Dataset records:
# # # #
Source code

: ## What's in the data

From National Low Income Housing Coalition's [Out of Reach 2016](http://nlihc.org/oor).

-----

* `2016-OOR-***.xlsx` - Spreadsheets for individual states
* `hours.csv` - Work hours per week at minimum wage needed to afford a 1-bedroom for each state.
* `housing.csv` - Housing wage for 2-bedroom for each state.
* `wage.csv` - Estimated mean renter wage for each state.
# # # #
This exercise asks for every line of the records to be repeated exactly.

- RESULT OF THE EXERCISE
Source code

: ## What's in the data

From National Low Income Housing Coalition's [Out of Reach 2016](http://nlihc.org/oor).

-----

* `2016-OOR-***.xlsx` - Spreadsheets for individual states
* `hours.csv` - Work hours per week at minimum wage needed to afford a 1-bedroom for each state.
* `housing.csv` - Housing wage for 2-bedroom for each state.
* `wage.csv` - Estimated mean renter wage for each state.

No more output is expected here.